Вообще я антологии не люблю. Как их собирать - по расовому, национальному, географическому принципу, по цвету глаз? Как собирают по общему принципу тех, кто дорожит только своей индивидуальностью? (Не так ли деревенский детектив трепещет над сохраненными отпечатками пальцев?) Но не любить антологии - глупо. Вроде как не любить алфавит, где рядом стоят, например, Дарья Донцова и Федор Достоевский. Или не любить толковый словарь за то, что в нем, казалось бы, нет загадок и все слова разъяснены. Всякая антология, наверное, раскрывает последнюю правду горя и слез, которыми пишутся стихи и сквозь которые они читаются.
Антология "Московская муза. ХVII-ХХI" - издание уникальное по замыслу и филологически представительное.
Галина Климова собрала в этой книге поэтесс Москвы, на протяжении трех столетий писавших и пишущих о Москве, о любви и о творчестве┘ "Я на вашем бы месте молчала,/ Жадно пьющие воду с лица!/ Мне юродство открылось, как чара,/ Как последняя воля бойца -/ Захочу, прочитаю сначала,/ Захочу, начинаю с конца", - говорит одна из современных участниц антологии. Так и я - читатель - могу начинать эту книгу с начала, с уважительных исторических отсылок на Ксению Блаженную, или с конца - с почти пародийных строчек молодой Марины Георгадзе, которая словно сама себя не слышит: "Я сделаю себя/ во многих экземплярах/ и каждому из всех/ на память подарю┘"

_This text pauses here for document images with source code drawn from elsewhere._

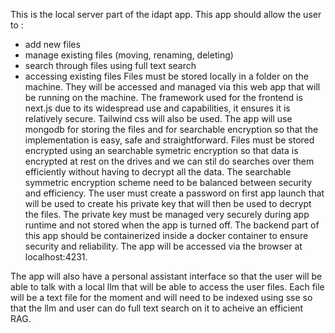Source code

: This is the local server part of the idapt app.
This app should allow the user to :
- add new files
- manage existing files (moving, renaming, deleting)
- search through files using full text search
- accessing existing files
Files must be stored locally in a folder on the machine. 
They will be accessed and managed via this web app that will be running on the machine.
The framework used for the frontend is next.js due to its widespread use and capabilities, it ensures it is relatively secure.
Tailwind css will also be used.
The app will use mongodb for storing the files and for searchable encryption so that the implementation is easy, safe and straightforward.
Files must be stored encrypted using an searchable symetric encryption so that data is encrypted at rest on the drives and we can stil do searches over them efficiently without having to decrypt all the data.
The searchable symmetric encryption scheme need to be balanced between security and efficiency.
The user must create a password on first app launch that will be used to create his private key that will then be used to decrypt the files.
The private key must be managed very securely during app runtime and not stored when the app is turned off.
The backend part of this app should be containerized inside a docker container to ensure security and reliability.
The app will be accessed via the browser at localhost:4231.

The app will also have a personal assistant interface so that the user will be able to talk with a local llm that will be able to access the user files.
Each file will be a text file for the moment and will need to be indexed using sse so that the llm and user can do full text search on it to acheive an efficient RAG.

Но не будем пить воду с лица. Есть тысячи иных способов утоления жажды: можно выжать камень и напиться, можно, как советовал нам "кривоногий мальчик", приникнуть к влажным рифмам и привычно пить, скажем, строки Ахмадулиной: "Стихотворения чудный театр,/ нежься и кутайся в бархат дремотный./ Я ни при чем, это занят работой/ чуждых божеств несравненный талант./ Я - лишь простак, что извне приглашен/ для сотворенья стороннего действа./ Я не хочу! Но меж звездами где-то/ грозную палочку взял дирижер".
Женщины-поэты, поэтессы, поэтки рисуют свои автопортреты; они запрокидывают головы перед зеркалом, скрепляют волосы заколками┘ Укол - и они засыпают для этой жизни, забывают ее. Они бывают, прости господи, как и положено в поэзии, - глуповаты, а бывают, как не положено, умны, но безошибочно узнаешь настоящее: "Кто говорит, что мы должны страдать,/ Уязвлены терновою занозой,/ Когда звезда умеет так сиять/ И пахнуть осликом и розой", - Инна Лиснянская. И смертельный уют обустроен: "Мальчик девочку тянет в кусты./ Санитары воруют из тумбочек сахар./ Санитары больным свою кровь отдают", - Муза Павлова.
Конечно, в антологию вошли и Анна Ахматова, и Марина Цветаева, но их хвалить не буду, они как-нибудь обойдутся.
"Мы ведь не тенора!" - сказал Блок Анне Андреевне, когда она стала тревожиться, что будет выступать сразу после него.